**The problem:** Among the entries below, which lines include the string "Probability"? Show each one.

[Stored data]
▶

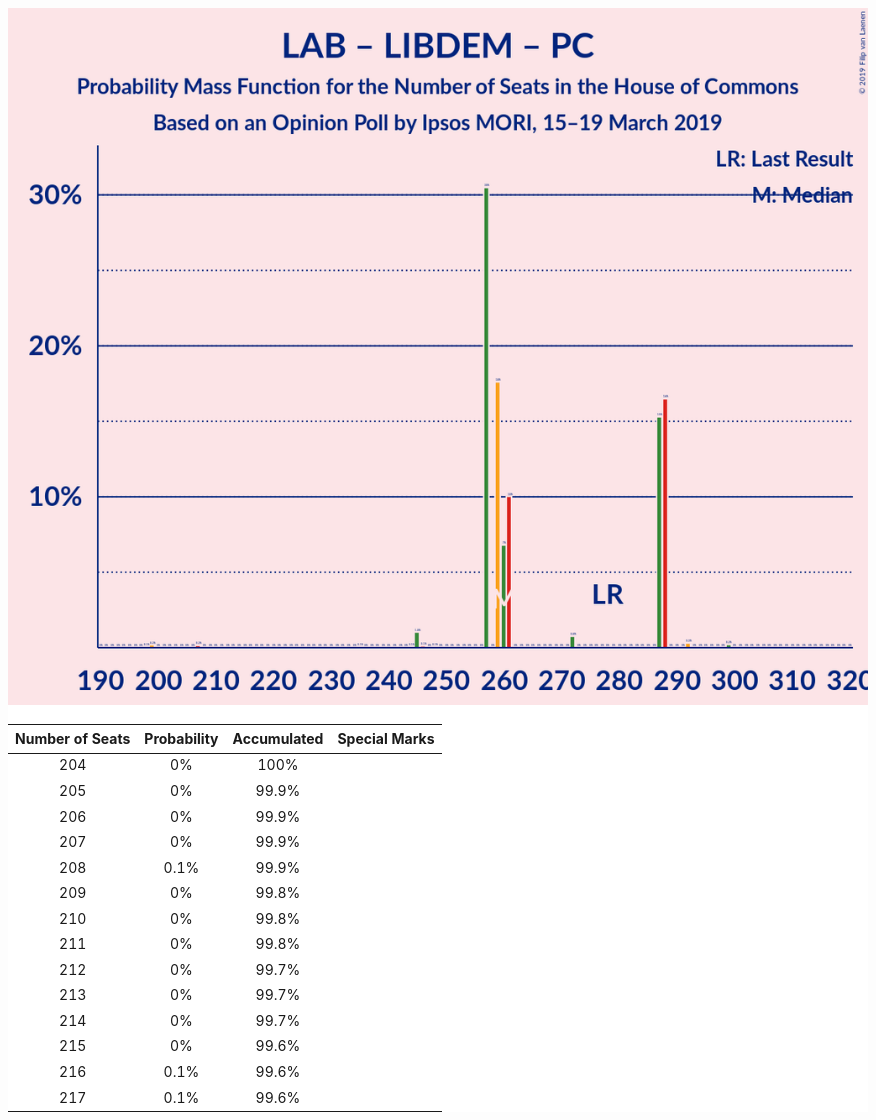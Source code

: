 ![Graph with seats probability mass function not yet produced](2019-03-19-IpsosMORI-coalitions-seats-pmf-lab–libdem–pc.png "Seats Probability Mass Function")

| Number of Seats | Probability | Accumulated | Special Marks |
|:---------------:|:-----------:|:-----------:|:-------------:|
| 204 | 0% | 100% |  |
| 205 | 0% | 99.9% |  |
| 206 | 0% | 99.9% |  |
| 207 | 0% | 99.9% |  |
| 208 | 0.1% | 99.9% |  |
| 209 | 0% | 99.8% |  |
| 210 | 0% | 99.8% |  |
| 211 | 0% | 99.8% |  |
| 212 | 0% | 99.7% |  |
| 213 | 0% | 99.7% |  |
| 214 | 0% | 99.7% |  |
| 215 | 0% | 99.6% |  |
| 216 | 0.1% | 99.6% |  |
| 217 | 0.1% | 99.6% |  |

◀

**Answer to the problem:**
: ![Graph with seats probability mass function not yet produced](2019-03-19-IpsosMORI-coalitions-seats-pmf-lab–libdem–pc.png "Seats Probability Mass Function")
| Number of Seats | Probability | Accumulated | Special Marks |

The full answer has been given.